**Problem requirements**
Reproduce the records that follow in full, excluding any picture they contain.

** Opening Available records block **

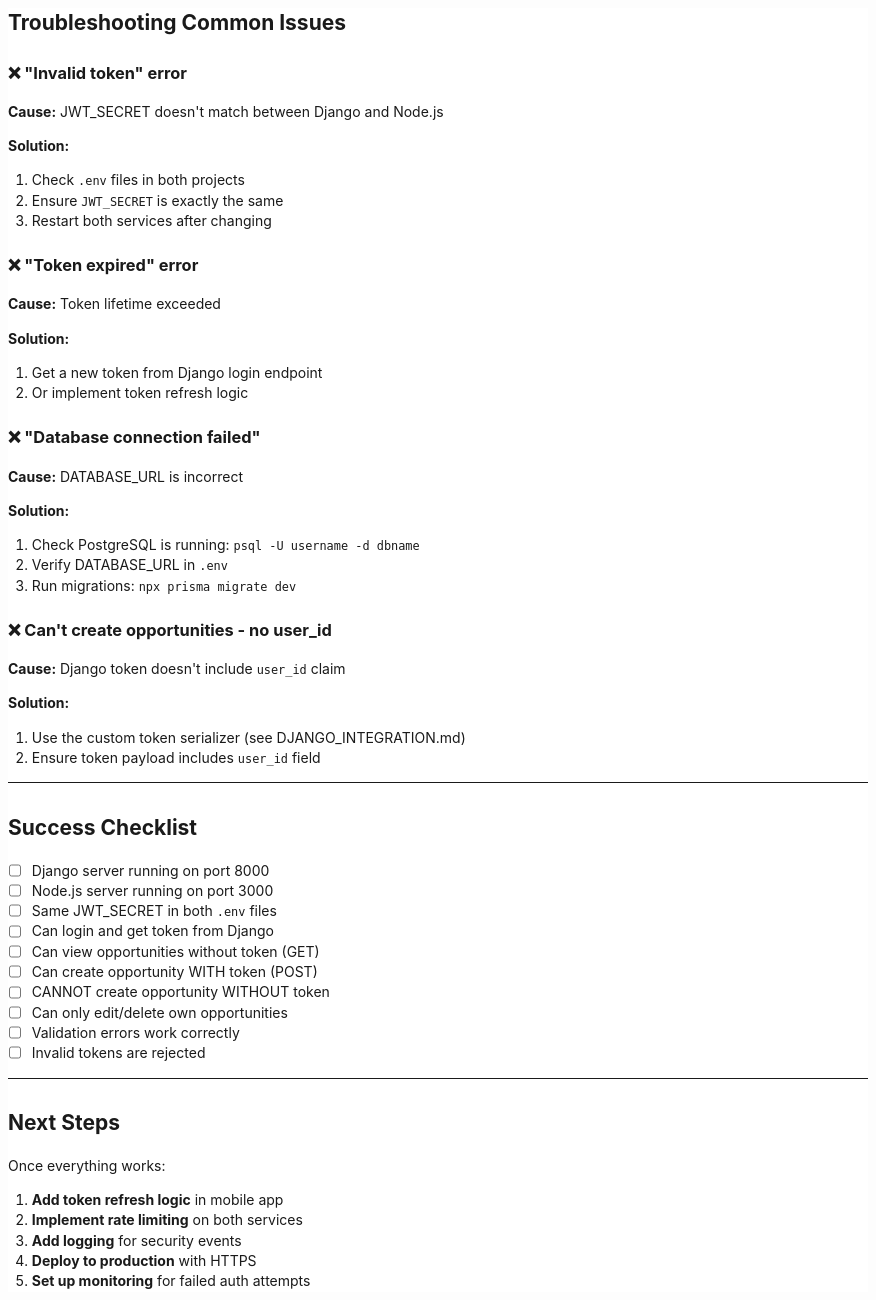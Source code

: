 
## Troubleshooting Common Issues

### ❌ "Invalid token" error
**Cause:** JWT_SECRET doesn't match between Django and Node.js

**Solution:**
1. Check `.env` files in both projects
2. Ensure `JWT_SECRET` is exactly the same
3. Restart both services after changing

### ❌ "Token expired" error
**Cause:** Token lifetime exceeded

**Solution:**
1. Get a new token from Django login endpoint
2. Or implement token refresh logic

### ❌ "Database connection failed"
**Cause:** DATABASE_URL is incorrect

**Solution:**
1. Check PostgreSQL is running: `psql -U username -d dbname`
2. Verify DATABASE_URL in `.env`
3. Run migrations: `npx prisma migrate dev`

### ❌ Can't create opportunities - no user_id
**Cause:** Django token doesn't include `user_id` claim

**Solution:**
1. Use the custom token serializer (see DJANGO_INTEGRATION.md)
2. Ensure token payload includes `user_id` field

---

## Success Checklist

- [ ] Django server running on port 8000
- [ ] Node.js server running on port 3000
- [ ] Same JWT_SECRET in both `.env` files
- [ ] Can login and get token from Django
- [ ] Can view opportunities without token (GET)
- [ ] Can create opportunity WITH token (POST)
- [ ] CANNOT create opportunity WITHOUT token
- [ ] Can only edit/delete own opportunities
- [ ] Validation errors work correctly
- [ ] Invalid tokens are rejected

---

## Next Steps

Once everything works:

1. **Add token refresh logic** in mobile app
2. **Implement rate limiting** on both services
3. **Add logging** for security events
4. **Deploy to production** with HTTPS
5. **Set up monitoring** for failed auth attempts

** Closing Available records block **

**Final answer**
Source code

: 
## Troubleshooting Common Issues

### ❌ "Invalid token" error
**Cause:** JWT_SECRET doesn't match between Django and Node.js

**Solution:**
1. Check `.env` files in both projects
2. Ensure `JWT_SECRET` is exactly the same
3. Restart both services after changing

### ❌ "Token expired" error
**Cause:** Token lifetime exceeded

**Solution:**
1. Get a new token from Django login endpoint
2. Or implement token refresh logic

### ❌ "Database connection failed"
**Cause:** DATABASE_URL is incorrect

**Solution:**
1. Check PostgreSQL is running: `psql -U username -d dbname`
2. Verify DATABASE_URL in `.env`
3. Run migrations: `npx prisma migrate dev`

### ❌ Can't create opportunities - no user_id
**Cause:** Django token doesn't include `user_id` claim

**Solution:**
1. Use the custom token serializer (see DJANGO_INTEGRATION.md)
2. Ensure token payload includes `user_id` field

---

## Success Checklist

- [ ] Django server running on port 8000
- [ ] Node.js server running on port 3000
- [ ] Same JWT_SECRET in both `.env` files
- [ ] Can login and get token from Django
- [ ] Can view opportunities without token (GET)
- [ ] Can create opportunity WITH token (POST)
- [ ] CANNOT create opportunity WITHOUT token
- [ ] Can only edit/delete own opportunities
- [ ] Validation errors work correctly
- [ ] Invalid tokens are rejected

---

## Next Steps

Once everything works:

1. **Add token refresh logic** in mobile app
2. **Implement rate limiting** on both services
3. **Add logging** for security events
4. **Deploy to production** with HTTPS
5. **Set up monitoring** for failed auth attempts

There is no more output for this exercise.